Althea Gibson, 1927 - 2003: Black tennis champion overcame odds
Althea Gibson, who rose from playing paddle tennis on Harlem sidewalks to become the first black woman to win Wimbledon, died yesterday. She was 76.
Ms. Gibson, who had suffered two cerebral aneurysms and a stroke in recent years, died of respiratory failure at a hospital in East Orange, N.J., said Fran Gray, a longtime friend who co-founded the Althea Gibson Foundation, which helps urban youths learn to play tennis and golf.

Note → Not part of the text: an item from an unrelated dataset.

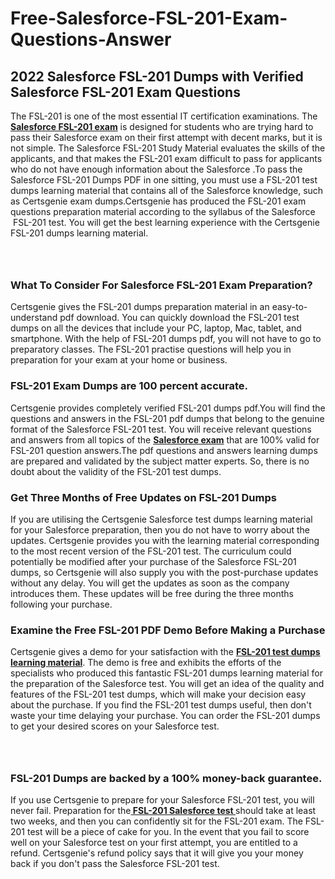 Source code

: # Free-Salesforce-FSL-201-Exam-Questions-Answer<h2><strong>2022 Salesforce FSL-201 Dumps with Verified Salesforce FSL-201 Exam Questions</strong></h2> <p>The FSL-201 is one of the most essential IT certification examinations. The <a href="https://www.certsgenie.com/salesforce/fsl-201-pdf-dumps"><strong>Salesforce FSL-201 exam</strong></a> is designed for students who are trying hard to pass their Salesforce exam on their first attempt with decent marks, but it is not simple. The Salesforce FSL-201 Study Material evaluates the skills of the applicants, and that makes the FSL-201 exam difficult to pass for applicants who do not have enough information about the Salesforce .To pass the Salesforce FSL-201 Dumps PDF in one sitting, you must use a FSL-201 test dumps learning material that contains all of the Salesforce knowledge, such as Certsgenie exam dumps.Certsgenie has produced the FSL-201 exam questions preparation material according to the syllabus of the Salesforce &nbsp;FSL-201 test. You will get the best learning experience with the Certsgenie FSL-201 dumps learning material.</p> <p><a href="https://www.certsgenie.com/salesforce/fsl-201-pdf-dumps" style="display: block; padding: 1em 0; text-align: center; "><img alt="" src="https://blogger.googleusercontent.com/img/b/R29vZ2xl/AVvXsEgO1ePIT5bAw4JCg82qykRc71Xossn_88UmNiMiJgRPCnvDzaKhQmgO2X9bV6TpN9qSYVJJ2MjEumMb0t1ZgyR_gByLqDXQR_FduPn2erzRQTkt1pUFmkY3wfbx5jzrIcOP4S3cxMKHSr0iEiOidKyDYd_7NjYtfgpZ7b1lrGk-ShjLlyfynp8oFM4zYw/s1600/Banner%201.jpg" /></a></p> <h3><strong>What To Consider For Salesforce FSL-201 Exam Preparation?</strong></h3> <p>Certsgenie gives the FSL-201 dumps preparation material in an easy-to-understand pdf download. You can quickly download the FSL-201 test dumps on all the devices that include your PC, laptop, Mac, tablet, and smartphone. With the help of FSL-201 dumps pdf, you will not have to go to preparatory classes. The FSL-201 practise questions will help you in preparation for your exam at your home or business.</p> <h3><strong>FSL-201 Exam Dumps are 100 percent accurate.</strong></h3> <p>Certsgenie provides completely verified FSL-201 dumps pdf.You will find the questions and answers in the FSL-201 pdf dumps that belong to the genuine format of the Salesforce FSL-201 test. You will receive relevant questions and answers from all topics of the <a href="https://www.certsgenie.com/salesforce/fsl-201-pdf-dumps"><strong>Salesforce exam</strong></a> that are 100% valid for FSL-201 question answers.The pdf questions and answers learning dumps are prepared and validated by the subject matter experts. So, there is no doubt about the validity of the FSL-201 test dumps.</p> <h3><strong>Get Three Months of Free Updates on FSL-201 Dumps</strong></h3> <p>If you are utilising the Certsgenie Salesforce test dumps learning material for your Salesforce preparation, then you do not have to worry about the updates. Certsgenie provides you with the learning material corresponding to the most recent version of the FSL-201 test. The curriculum could potentially be modified after your purchase of the Salesforce FSL-201 dumps, so Certsgenie will also supply you with the post-purchase updates without any delay. You will get the updates as soon as the company introduces them. These updates will be free during the three months following your purchase.</p> <h3><strong>Examine the Free FSL-201 PDF Demo Before Making a Purchase</strong></h3> <p>Certsgenie gives a demo for your satisfaction with the <a href="https://www.certsgenie.com/salesforce/fsl-201-pdf-dumps"><strong>FSL-201 test dumps learning material</strong></a>. The demo is free and exhibits the efforts of the specialists who produced this fantastic FSL-201 dumps learning material for the preparation of the Salesforce test. You will get an idea of the quality and features of the FSL-201 test dumps, which will make your decision easy about the purchase. If you find the FSL-201 test dumps useful, then don&#39;t waste your time delaying your purchase. You can order the FSL-201 dumps to get your desired scores on your Salesforce test.</p> <p><a href="hhttps://www.certsgenie.com/salesforce/fsl-201-pdf-dumps" style="display: block; padding: 1em 0; text-align: center; "><img alt="" src="https://blogger.googleusercontent.com/img/b/R29vZ2xl/AVvXsEj3zfp26fobfEw_E3FMeUMaFamcWc-bKsu_525WK8ISqDEyAJkPKOLyeqHJzBXVvKwHP0bTNTERYvWWgOzvpG-DuQ_cPnNOJO1bUfVOHhAXJThy7cLobHgRdochHEeovcJnxpqjNiv-FNLMY1glEh7x833Q6cym5o0AmGhO9ufjgwPhihHJ9ovBp-j40g/s1600/banner%202.jpg" /></a></p> <h3><strong>FSL-201 Dumps are backed by a 100% money-back guarantee.</strong></h3> <p>If you use Certsgenie to prepare for your Salesforce FSL-201 test, you will never fail. Preparation for the<a href="https://www.certsgenie.com/salesforce/fsl-201-pdf-dumps"><strong> FSL-201 Salesforce test </strong></a>should take at least two weeks, and then you can confidently sit for the FSL-201 exam. The FSL-201 test will be a piece of cake for you. In the event that you fail to score well on your Salesforce test on your first attempt, you are entitled to a refund. Certsgenie&#39;s refund policy says that it will give you your money back if you don&#39;t pass the Salesforce FSL-201 test.</p>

"Her contribution to the civil-rights movement was done with her tennis racket," Gray said.
Ms. Gibson developed a devastating serve and merciless forehand that propelled her to the top ranks of tennis in the 1950s. She was the first black woman to compete in what became the U.S. Open and the first black to play at Wimbledon.
Ms. Gibson, also the first black player on the Ladies Professional Golf Association Tour, helped pave the way for later stars such as Arthur Ashe, Venus and Serena Williams and Tiger Woods.
"I am grateful to Althea Gibson for having the strength and courage to break through the racial barriers in tennis," Venus Williams said yesterday. "Her accomplishments set the stage for my success, and through players like myself, Serena and many others to come, her legacy will live on."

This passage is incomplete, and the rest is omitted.